Not every hospital expense gets covered.

Certain items are often excluded, such as:

  • Gloves
  • Sanitary products
  • Registration fees
  • Food charges for attendants
  • Personal comfort items

These are called non-medical expenses. 

“But why exclude them? Aren't they essential?” 

For example, a doctor may change gloves five times throughout your treatment. Because hospitals use them in enormous quantities, the expense quickly piles up. To keep your annual insurance premium low, insurers exclude them from basic policies.

Example:

Hospital bill = ₹1.5 lakh

Excluded consumables = ₹15,000

Insurance payout = ₹1.35 lakh

You pay the remaining amount.

The claim was approved—but not fully reimbursed.

F. Waiting Periods and Exclusions

Some illnesses are covered only after a waiting period.

For example:

A policy may include:

  • 2–4 year waiting period for pre-existing diseases
  • Initial waiting periods for surgeries
  • Permanent exclusions for certain conditions

Example:

You file a claim for knee surgery six months after buying the policy.

Your insurer points out: Orthopaedic treatment has a waiting period of two years.

Result? The claim may be partially reduced or fully denied depending on policy terms.

This is where claim rejection services often become important, especially if the rejection seems unclear or improperly justified.

    1. When Should You Be Concerned About Reduced Payments?

Not every deduction is unfair. But every deduction should be understandable.

You should ask questions if:

  • No calculation breakdown is provided
  • The insurer only says “as per policy terms” without a simplified explanation
  • Large amounts are deducted unexpectedly, or you see double-counting of items
  • Similar treatments previously received different settlements
  • Communication becomes unclear or delayed

Transparency matters in claim settlement.

If an insurer reduces payment, policyholders deserve to know why.

    1. Why Understanding the Calculation Matters

At Bima Seva Kendra (BSK), a very common concern policyholders bring is this:

“My claim was approved, but the amount feels wrong. It could not have been this little!”

The truth is, understanding a claim calculation can feel overwhelming, especially during illness, financial stress, or recovery.

BSK believes no policyholder should feel powerless simply because insurance language feels complicated.

Our role is not just resolving insurance claim-related issues or helping with claim rejection-related issues. It is also about helping people understand what happened in the first place and feel empowered to raise their voice against malpractices.

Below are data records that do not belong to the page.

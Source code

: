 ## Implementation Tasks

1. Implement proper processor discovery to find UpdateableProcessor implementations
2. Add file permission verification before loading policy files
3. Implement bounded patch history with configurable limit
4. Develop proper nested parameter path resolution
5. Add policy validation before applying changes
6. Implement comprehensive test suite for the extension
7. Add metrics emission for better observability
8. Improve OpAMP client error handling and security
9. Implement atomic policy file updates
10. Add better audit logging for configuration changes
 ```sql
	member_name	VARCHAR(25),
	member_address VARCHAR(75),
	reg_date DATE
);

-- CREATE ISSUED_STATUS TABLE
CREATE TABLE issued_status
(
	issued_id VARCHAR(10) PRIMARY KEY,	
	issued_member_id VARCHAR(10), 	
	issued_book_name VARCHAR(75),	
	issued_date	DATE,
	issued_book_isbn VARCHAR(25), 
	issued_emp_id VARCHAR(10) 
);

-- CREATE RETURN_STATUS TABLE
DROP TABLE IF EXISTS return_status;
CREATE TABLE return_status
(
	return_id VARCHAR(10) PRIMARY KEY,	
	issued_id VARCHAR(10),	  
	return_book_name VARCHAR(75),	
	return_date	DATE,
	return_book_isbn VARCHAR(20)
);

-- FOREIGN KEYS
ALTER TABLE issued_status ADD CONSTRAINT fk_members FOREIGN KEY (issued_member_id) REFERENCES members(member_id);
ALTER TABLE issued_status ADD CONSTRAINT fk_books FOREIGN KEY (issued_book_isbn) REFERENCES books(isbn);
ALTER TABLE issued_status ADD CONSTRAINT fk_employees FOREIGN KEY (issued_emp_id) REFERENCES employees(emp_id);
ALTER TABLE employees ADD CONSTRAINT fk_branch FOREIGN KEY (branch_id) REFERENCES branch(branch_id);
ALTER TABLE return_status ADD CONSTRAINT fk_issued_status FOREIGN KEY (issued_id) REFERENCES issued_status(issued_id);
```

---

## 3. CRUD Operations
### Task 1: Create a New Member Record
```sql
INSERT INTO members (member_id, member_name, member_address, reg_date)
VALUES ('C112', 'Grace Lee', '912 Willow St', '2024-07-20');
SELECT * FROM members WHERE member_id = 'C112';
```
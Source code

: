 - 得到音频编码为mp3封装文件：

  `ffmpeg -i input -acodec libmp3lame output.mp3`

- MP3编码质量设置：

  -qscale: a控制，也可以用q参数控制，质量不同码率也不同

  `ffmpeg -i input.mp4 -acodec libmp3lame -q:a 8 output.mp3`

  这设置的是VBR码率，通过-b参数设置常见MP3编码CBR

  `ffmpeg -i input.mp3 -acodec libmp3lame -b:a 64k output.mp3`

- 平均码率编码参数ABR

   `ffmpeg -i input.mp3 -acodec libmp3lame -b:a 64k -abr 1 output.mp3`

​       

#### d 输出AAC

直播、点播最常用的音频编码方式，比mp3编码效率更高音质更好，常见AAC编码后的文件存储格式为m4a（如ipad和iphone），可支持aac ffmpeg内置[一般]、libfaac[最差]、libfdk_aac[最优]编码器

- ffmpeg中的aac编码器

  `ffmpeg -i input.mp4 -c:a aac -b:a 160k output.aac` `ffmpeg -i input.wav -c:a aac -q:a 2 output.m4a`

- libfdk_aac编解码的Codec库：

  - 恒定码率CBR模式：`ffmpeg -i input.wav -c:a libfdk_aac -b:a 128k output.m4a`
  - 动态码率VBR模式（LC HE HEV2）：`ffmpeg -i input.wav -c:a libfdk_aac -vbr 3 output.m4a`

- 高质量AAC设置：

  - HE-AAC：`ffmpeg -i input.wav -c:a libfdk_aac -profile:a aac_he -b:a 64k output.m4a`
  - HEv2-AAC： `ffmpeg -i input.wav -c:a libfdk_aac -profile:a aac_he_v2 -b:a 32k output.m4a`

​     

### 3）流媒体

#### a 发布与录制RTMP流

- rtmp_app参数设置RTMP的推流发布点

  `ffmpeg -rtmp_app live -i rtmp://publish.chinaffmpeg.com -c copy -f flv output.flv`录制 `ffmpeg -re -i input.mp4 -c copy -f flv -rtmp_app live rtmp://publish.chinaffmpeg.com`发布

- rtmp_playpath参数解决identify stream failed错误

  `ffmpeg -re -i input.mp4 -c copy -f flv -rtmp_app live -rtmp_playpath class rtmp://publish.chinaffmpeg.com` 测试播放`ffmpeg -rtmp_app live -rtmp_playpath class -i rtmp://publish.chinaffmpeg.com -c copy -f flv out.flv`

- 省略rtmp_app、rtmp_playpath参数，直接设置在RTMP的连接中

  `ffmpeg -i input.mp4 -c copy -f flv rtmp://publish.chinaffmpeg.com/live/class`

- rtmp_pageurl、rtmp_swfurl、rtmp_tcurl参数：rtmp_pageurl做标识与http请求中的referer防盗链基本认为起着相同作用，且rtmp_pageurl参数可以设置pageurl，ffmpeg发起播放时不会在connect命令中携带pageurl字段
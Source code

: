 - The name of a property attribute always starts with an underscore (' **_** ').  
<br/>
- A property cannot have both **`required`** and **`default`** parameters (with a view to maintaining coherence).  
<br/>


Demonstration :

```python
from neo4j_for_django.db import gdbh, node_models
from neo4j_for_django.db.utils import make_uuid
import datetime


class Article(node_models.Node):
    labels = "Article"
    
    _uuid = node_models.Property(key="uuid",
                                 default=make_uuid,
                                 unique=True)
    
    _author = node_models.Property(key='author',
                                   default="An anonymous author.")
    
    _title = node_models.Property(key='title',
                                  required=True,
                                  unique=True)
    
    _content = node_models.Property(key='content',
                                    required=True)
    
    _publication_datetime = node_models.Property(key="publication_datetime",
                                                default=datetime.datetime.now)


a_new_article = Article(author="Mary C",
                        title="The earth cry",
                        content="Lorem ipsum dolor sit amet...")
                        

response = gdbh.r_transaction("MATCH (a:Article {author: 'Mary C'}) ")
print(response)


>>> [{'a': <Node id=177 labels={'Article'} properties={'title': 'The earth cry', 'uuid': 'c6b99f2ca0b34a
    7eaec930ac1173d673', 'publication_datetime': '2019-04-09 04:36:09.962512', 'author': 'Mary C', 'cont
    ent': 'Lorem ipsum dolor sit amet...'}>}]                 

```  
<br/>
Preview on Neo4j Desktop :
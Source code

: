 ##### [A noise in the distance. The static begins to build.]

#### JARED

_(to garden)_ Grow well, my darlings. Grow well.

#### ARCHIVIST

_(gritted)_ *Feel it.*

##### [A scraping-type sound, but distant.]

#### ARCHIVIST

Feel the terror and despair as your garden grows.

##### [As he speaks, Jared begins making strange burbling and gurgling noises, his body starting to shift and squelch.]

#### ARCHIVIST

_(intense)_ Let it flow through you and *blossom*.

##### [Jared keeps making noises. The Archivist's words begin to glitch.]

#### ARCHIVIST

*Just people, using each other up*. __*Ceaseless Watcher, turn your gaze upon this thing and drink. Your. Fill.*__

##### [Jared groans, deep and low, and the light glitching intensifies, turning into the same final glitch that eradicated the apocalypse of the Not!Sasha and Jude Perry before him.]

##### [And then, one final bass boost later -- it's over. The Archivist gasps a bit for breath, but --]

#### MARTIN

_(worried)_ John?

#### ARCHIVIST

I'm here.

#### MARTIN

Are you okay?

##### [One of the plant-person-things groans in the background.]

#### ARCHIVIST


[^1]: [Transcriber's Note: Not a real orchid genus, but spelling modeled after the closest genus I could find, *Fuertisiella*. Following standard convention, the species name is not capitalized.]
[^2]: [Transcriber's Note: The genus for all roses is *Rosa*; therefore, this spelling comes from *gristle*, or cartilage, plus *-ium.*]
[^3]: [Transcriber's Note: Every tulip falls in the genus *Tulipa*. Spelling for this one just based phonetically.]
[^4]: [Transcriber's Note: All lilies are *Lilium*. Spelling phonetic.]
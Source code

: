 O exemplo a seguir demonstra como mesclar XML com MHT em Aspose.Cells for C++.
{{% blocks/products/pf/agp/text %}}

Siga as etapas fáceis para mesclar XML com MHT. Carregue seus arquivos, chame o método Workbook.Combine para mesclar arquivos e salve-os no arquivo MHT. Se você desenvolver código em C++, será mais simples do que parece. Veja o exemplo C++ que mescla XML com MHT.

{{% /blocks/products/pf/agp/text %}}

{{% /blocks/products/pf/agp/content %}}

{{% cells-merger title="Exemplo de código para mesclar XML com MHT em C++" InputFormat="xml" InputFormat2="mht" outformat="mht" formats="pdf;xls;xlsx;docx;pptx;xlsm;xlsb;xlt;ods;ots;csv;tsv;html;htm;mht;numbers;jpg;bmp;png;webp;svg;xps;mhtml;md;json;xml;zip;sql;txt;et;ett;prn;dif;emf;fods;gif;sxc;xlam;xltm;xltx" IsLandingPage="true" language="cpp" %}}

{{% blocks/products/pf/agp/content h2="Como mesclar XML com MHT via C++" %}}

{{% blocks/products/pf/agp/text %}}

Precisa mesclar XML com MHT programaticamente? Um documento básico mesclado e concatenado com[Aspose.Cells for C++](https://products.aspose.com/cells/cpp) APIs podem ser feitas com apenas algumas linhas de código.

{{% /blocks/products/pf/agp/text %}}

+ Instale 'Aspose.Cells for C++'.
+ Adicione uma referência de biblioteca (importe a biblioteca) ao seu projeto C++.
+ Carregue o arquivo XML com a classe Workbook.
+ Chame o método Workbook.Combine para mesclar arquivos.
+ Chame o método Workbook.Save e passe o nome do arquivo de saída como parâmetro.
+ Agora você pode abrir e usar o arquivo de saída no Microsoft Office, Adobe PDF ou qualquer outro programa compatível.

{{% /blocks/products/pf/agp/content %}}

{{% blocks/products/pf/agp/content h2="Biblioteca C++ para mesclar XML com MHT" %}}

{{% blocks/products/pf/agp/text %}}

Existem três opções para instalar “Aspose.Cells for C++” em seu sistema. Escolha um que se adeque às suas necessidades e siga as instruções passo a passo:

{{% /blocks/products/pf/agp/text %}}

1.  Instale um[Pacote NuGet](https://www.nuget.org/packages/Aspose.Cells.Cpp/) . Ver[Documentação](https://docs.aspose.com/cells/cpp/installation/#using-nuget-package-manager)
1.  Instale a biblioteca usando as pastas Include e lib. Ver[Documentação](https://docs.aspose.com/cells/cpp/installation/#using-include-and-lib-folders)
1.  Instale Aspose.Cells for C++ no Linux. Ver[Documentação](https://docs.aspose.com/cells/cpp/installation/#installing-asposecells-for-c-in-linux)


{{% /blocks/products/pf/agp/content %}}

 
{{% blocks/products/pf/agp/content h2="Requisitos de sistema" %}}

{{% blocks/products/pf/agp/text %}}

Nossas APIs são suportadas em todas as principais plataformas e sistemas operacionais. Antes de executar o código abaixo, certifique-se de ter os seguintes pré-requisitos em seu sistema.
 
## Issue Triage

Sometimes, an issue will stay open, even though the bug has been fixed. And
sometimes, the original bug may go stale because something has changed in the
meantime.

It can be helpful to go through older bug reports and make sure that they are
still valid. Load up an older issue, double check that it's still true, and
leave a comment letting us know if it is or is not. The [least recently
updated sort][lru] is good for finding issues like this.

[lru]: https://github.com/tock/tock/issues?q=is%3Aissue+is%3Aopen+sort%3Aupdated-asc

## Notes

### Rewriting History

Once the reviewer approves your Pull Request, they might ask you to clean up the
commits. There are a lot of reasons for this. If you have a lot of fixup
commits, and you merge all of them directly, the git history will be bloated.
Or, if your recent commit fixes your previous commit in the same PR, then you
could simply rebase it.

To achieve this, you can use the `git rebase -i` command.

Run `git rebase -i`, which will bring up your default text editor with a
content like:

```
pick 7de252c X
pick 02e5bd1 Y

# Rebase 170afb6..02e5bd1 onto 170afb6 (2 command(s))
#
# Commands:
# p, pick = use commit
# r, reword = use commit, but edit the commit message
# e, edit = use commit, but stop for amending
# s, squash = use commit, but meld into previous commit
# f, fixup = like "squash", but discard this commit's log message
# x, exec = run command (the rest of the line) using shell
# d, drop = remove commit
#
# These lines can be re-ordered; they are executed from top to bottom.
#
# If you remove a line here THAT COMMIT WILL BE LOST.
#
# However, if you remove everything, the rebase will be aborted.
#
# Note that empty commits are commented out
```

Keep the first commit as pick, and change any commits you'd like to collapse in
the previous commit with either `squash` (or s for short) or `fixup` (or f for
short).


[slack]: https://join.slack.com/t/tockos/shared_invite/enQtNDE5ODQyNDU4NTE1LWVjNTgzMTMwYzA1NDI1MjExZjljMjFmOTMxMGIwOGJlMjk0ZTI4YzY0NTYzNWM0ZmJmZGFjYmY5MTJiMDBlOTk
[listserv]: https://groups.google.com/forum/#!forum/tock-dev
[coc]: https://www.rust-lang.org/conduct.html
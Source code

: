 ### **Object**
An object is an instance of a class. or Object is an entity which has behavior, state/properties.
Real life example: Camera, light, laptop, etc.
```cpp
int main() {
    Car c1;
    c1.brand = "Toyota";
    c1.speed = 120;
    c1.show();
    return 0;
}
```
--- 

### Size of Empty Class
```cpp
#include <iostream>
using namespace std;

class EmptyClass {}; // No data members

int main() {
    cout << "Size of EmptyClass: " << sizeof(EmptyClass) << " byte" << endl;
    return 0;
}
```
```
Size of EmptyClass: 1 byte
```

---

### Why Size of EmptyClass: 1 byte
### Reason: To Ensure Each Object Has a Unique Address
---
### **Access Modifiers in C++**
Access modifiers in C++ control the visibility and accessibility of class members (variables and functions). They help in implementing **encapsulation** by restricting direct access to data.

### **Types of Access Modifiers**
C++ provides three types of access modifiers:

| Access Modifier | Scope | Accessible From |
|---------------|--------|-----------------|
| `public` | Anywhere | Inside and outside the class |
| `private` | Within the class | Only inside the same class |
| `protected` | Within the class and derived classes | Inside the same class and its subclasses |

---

Sometimes, deductions are valid. Sometimes, there are mistakes. But sometimes, the biggest relief is simply hearing someone explain:

“Here is how your claim was calculated.”

“Here is what is valid.”

“And here is what deserves a second look. And we will do it with you”

So all you have to do is heal,

Final Thought

An approved claim with a smaller payout can feel disappointing. However, understanding why the reduction happened changes everything.

Insurance calculations are not random. They usually follow specific rules—co-pay, deductibles, sub-limits, room caps, exclusions, and waiting periods.

The problem begins when these rules are not explained clearly or applied fairly.

Because at the end of the day, a reduced claim amount is not always unfair.

But it should always be understandable.